# WORK INSTRUCTION
Search the records for the string "Complete", then copy each line that has it.

# Source records
▽
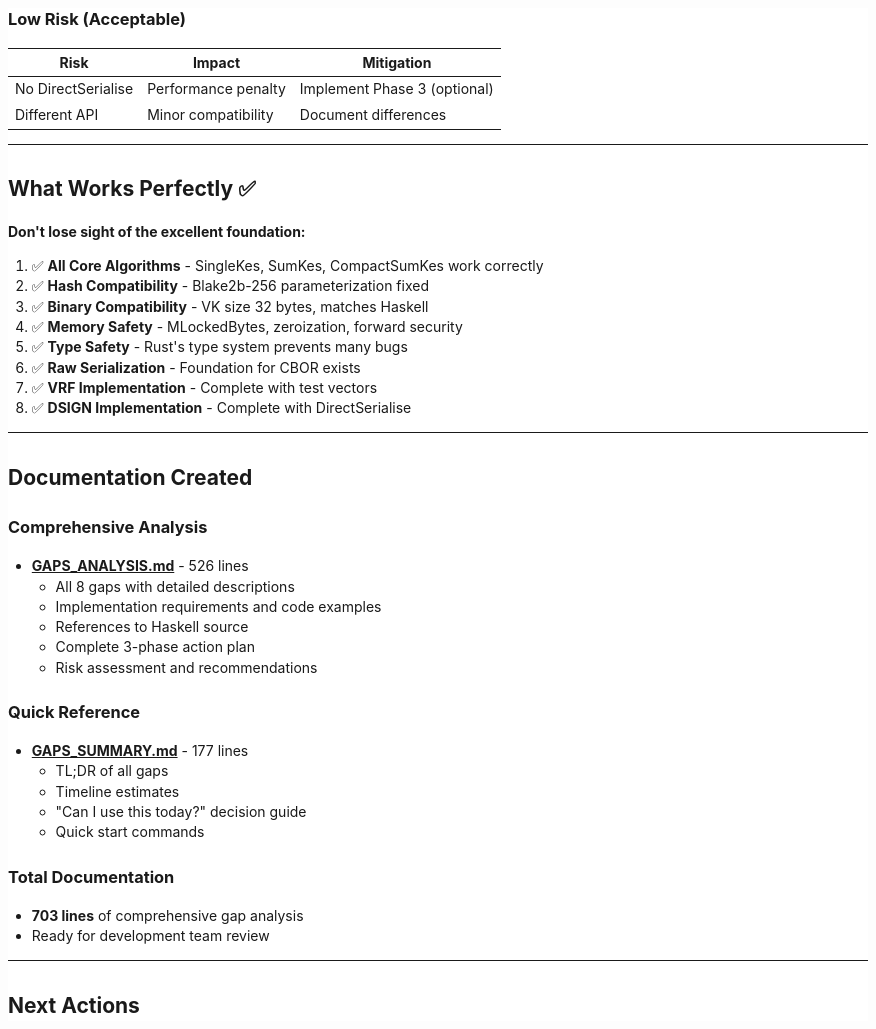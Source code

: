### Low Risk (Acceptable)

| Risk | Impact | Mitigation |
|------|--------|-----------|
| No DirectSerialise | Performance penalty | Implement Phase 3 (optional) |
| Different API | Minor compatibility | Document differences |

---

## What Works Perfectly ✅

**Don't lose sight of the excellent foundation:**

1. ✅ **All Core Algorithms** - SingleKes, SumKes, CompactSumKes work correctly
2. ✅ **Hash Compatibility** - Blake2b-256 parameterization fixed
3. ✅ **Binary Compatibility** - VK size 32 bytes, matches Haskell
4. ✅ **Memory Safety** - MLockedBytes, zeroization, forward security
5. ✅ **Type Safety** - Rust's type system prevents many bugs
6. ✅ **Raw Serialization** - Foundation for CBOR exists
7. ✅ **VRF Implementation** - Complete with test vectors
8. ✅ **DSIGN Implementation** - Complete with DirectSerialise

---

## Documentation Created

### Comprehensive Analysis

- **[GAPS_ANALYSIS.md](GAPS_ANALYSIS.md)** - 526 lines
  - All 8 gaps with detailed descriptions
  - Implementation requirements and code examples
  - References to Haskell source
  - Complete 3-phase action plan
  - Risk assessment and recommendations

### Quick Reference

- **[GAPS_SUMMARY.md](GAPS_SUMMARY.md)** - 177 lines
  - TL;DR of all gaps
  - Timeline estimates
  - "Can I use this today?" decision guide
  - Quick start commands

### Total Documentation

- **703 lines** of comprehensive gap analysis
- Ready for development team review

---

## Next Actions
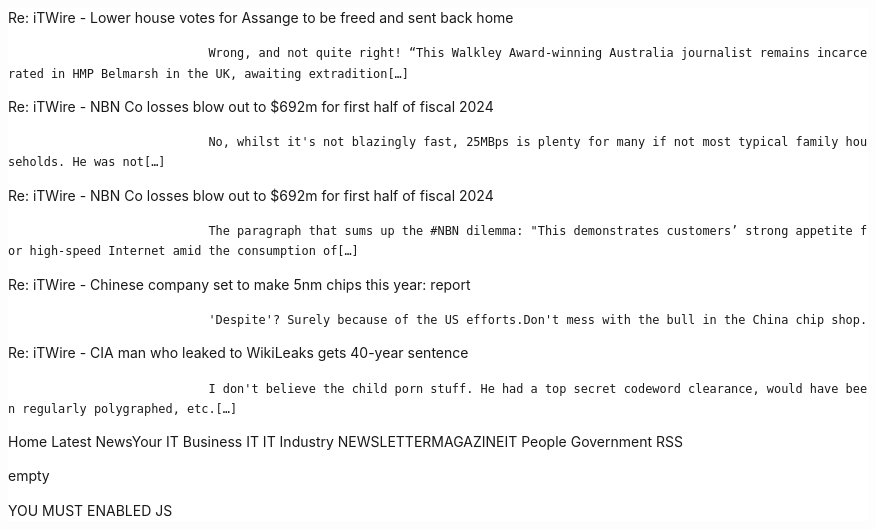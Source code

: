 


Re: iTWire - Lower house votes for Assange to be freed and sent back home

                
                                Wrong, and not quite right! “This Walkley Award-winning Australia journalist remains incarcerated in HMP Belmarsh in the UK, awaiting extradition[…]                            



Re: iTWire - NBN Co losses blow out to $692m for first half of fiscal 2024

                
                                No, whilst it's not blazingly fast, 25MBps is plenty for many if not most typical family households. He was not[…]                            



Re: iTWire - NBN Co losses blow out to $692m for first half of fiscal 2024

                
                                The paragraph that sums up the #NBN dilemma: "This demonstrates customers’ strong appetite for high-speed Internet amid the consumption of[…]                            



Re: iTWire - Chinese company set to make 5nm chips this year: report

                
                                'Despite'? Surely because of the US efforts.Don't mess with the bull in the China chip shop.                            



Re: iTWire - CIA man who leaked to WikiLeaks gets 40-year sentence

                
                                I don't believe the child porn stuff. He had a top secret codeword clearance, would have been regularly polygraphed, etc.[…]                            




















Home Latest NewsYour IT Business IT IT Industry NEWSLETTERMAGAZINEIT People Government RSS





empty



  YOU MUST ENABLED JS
△
# RESPONSE TO THE TASK
7. ✅ **VRF Implementation** - Complete with test vectors
8. ✅ **DSIGN Implementation** - Complete with DirectSerialise
  - Complete 3-phase action plan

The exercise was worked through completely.